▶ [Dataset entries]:
******

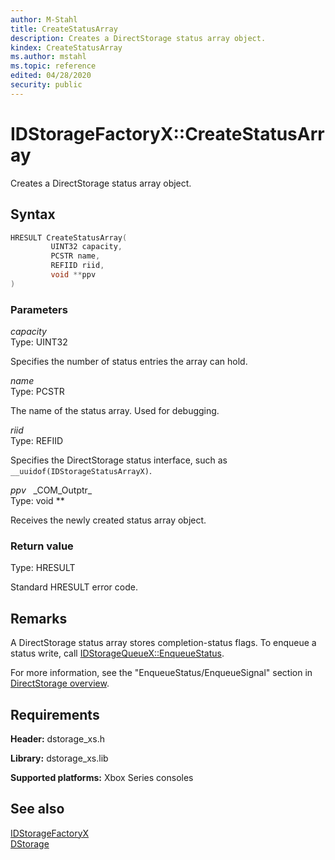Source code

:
 ```yaml
---
author: M-Stahl
title: CreateStatusArray
description: Creates a DirectStorage status array object.
kindex: CreateStatusArray
ms.author: mstahl
ms.topic: reference
edited: 04/28/2020
security: public
---
```


# IDStorageFactoryX::CreateStatusArray  

Creates a DirectStorage status array object.  

## Syntax  
  
```cpp
HRESULT CreateStatusArray(  
         UINT32 capacity,  
         PCSTR name,
         REFIID riid,  
         void **ppv  
)  
```  
   
### Parameters  
  
*capacity*  
Type: UINT32  
  
Specifies the number of status entries the array can hold.  

*name*  
Type: PCSTR  
  
The name of the status array. Used for debugging.

*riid*  
Type: REFIID  
  
Specifies the DirectStorage status interface, such as `__uuidof(IDStorageStatusArrayX)`.  
  
*ppv* &nbsp;&nbsp;\_COM\_Outptr\_  
Type: void \*\*  
  
Receives the newly created status array object.  
  
### Return value  
Type: HRESULT
  
Standard HRESULT error code.
  
## Remarks

A DirectStorage status array stores completion-status flags. To enqueue a status write, call [IDStorageQueueX::EnqueueStatus](../../IDStorageQueueX/methods/idstoragequeuex_enqueuestatus.md). 

For more information, see the "EnqueueStatus/EnqueueSignal" section in [DirectStorage overview](../../../../../../system/overviews/directstorage/directstorage-overview.md). 
  
## Requirements  
  
**Header:** dstorage_xs.h  
  
**Library:** dstorage_xs.lib  
  
**Supported platforms:** Xbox Series consoles  
  
## See also  
[IDStorageFactoryX](../idstoragefactoryx.md)  
[DStorage](../../../dstorage_members.md)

******

▶ [Task statement]: Note each line above that holds "object", then copy all of them.

▶ [Problem solution]:
description: Creates a DirectStorage status array object.
Creates a DirectStorage status array object.  
Receives the newly created status array object.  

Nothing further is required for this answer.